Exercise instructions: Only the lines holding "https" are wanted. Copy every one from the records below.

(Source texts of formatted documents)
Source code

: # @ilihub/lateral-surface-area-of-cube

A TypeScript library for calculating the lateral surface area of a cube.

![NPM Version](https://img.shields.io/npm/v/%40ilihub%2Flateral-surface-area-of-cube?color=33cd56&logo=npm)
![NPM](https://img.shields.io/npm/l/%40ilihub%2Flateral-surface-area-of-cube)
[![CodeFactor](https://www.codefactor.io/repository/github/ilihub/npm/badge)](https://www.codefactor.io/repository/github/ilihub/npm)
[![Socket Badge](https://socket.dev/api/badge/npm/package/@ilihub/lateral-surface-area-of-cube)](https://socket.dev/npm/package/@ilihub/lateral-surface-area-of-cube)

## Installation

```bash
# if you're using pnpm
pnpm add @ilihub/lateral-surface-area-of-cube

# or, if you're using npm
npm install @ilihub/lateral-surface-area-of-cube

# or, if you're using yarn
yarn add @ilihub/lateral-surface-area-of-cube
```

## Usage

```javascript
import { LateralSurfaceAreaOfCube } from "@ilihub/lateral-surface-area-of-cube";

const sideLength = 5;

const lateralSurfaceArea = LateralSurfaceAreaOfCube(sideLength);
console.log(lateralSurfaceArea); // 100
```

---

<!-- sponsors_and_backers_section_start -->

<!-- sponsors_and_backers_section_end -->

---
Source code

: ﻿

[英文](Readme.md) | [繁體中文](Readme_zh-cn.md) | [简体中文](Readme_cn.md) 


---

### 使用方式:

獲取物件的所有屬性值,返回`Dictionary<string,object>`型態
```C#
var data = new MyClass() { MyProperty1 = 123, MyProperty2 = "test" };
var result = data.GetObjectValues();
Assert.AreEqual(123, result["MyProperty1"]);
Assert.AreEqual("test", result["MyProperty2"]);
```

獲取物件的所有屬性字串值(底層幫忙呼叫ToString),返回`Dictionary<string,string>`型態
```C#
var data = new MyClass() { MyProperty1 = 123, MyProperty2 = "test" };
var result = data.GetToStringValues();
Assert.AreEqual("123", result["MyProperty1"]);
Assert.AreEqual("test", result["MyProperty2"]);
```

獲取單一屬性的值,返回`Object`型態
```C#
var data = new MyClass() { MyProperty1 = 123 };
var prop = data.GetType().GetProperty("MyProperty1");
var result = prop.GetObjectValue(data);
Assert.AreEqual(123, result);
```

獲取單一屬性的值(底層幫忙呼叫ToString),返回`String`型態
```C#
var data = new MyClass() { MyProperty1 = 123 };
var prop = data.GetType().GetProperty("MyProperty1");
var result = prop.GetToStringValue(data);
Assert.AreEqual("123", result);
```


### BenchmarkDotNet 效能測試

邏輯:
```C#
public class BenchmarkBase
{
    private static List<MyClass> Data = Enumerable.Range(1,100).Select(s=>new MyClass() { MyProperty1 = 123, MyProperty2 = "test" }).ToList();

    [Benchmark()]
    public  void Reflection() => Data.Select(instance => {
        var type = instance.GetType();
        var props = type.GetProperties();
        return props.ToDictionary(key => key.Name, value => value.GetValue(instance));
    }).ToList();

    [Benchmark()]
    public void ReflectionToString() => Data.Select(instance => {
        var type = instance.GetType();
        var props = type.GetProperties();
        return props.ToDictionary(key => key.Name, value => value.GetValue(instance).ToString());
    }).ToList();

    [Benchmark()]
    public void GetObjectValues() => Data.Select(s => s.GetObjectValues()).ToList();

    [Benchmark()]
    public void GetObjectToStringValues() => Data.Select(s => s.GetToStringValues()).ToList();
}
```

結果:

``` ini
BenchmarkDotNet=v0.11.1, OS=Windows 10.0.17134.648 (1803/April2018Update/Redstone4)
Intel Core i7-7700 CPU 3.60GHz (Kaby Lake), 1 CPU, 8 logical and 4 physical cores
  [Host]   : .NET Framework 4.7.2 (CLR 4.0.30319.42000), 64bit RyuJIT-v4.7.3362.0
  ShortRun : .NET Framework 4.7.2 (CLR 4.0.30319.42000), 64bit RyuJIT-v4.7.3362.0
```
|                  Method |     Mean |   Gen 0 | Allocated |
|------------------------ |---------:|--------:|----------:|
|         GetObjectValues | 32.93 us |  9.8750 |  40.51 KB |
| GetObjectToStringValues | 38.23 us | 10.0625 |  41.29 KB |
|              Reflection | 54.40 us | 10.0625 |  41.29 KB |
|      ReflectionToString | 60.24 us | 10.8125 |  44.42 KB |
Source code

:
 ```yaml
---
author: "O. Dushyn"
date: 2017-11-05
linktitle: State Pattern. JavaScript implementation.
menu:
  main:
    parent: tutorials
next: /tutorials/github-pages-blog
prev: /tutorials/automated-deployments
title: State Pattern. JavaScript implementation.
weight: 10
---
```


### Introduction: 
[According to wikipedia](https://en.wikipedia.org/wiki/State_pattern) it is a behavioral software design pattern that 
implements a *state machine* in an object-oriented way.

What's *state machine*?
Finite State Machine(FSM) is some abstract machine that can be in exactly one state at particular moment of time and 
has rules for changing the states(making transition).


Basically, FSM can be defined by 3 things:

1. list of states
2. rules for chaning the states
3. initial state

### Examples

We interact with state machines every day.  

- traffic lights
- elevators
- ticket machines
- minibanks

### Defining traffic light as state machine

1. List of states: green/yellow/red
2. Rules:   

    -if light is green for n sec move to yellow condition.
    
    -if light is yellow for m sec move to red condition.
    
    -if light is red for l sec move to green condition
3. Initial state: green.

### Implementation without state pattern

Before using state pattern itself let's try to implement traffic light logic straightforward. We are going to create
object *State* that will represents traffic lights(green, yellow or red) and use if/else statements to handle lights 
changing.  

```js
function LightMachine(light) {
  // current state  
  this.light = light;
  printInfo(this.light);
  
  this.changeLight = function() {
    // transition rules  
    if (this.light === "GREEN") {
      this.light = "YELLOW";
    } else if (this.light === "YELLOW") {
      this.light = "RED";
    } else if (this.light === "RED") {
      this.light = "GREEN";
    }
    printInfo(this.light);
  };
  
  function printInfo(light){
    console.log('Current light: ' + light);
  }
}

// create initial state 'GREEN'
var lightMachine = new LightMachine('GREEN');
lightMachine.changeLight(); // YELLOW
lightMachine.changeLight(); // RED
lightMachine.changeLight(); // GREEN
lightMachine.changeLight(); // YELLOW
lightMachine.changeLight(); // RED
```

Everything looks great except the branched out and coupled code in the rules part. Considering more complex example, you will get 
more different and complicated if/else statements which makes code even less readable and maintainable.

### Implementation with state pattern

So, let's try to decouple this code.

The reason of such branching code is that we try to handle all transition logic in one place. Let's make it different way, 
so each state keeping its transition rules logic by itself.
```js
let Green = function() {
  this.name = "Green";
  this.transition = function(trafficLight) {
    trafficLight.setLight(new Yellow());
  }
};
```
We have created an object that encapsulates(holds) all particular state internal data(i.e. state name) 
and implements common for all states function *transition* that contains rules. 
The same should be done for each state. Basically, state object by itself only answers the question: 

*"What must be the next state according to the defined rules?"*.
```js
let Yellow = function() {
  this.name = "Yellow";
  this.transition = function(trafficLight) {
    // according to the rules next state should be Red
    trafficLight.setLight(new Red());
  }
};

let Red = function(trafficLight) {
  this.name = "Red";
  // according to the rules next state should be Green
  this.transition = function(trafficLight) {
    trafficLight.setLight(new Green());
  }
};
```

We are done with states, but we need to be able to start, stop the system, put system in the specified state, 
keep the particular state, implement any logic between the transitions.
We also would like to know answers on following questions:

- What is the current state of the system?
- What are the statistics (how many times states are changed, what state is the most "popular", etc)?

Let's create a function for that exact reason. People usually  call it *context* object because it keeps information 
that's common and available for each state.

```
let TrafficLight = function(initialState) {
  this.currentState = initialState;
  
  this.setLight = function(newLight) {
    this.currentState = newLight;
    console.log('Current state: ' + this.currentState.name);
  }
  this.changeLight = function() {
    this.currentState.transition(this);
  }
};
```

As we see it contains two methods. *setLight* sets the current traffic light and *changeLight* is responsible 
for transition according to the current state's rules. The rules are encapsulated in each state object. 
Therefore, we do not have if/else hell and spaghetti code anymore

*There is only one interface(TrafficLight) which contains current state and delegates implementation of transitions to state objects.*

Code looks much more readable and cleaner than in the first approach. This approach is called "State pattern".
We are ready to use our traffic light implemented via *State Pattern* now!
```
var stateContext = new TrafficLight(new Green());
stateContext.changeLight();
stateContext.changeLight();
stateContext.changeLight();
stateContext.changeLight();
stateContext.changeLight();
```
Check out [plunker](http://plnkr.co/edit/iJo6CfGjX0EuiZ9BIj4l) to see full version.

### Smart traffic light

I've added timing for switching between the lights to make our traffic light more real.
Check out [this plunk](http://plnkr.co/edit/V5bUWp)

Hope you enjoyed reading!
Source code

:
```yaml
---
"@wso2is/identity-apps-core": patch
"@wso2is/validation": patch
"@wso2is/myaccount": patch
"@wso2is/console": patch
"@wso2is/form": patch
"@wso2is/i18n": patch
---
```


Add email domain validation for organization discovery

Your solution:
![NPM Version](https://img.shields.io/npm/v/%40ilihub%2Flateral-surface-area-of-cube?color=33cd56&logo=npm)
![NPM](https://img.shields.io/npm/l/%40ilihub%2Flateral-surface-area-of-cube)
[![CodeFactor](https://www.codefactor.io/repository/github/ilihub/npm/badge)](https://www.codefactor.io/repository/github/ilihub/npm)
[![Socket Badge](https://socket.dev/api/badge/npm/package/@ilihub/lateral-surface-area-of-cube)](https://socket.dev/npm/package/@ilihub/lateral-surface-area-of-cube)
[According to wikipedia](https://en.wikipedia.org/wiki/State_pattern) it is a behavioral software design pattern that 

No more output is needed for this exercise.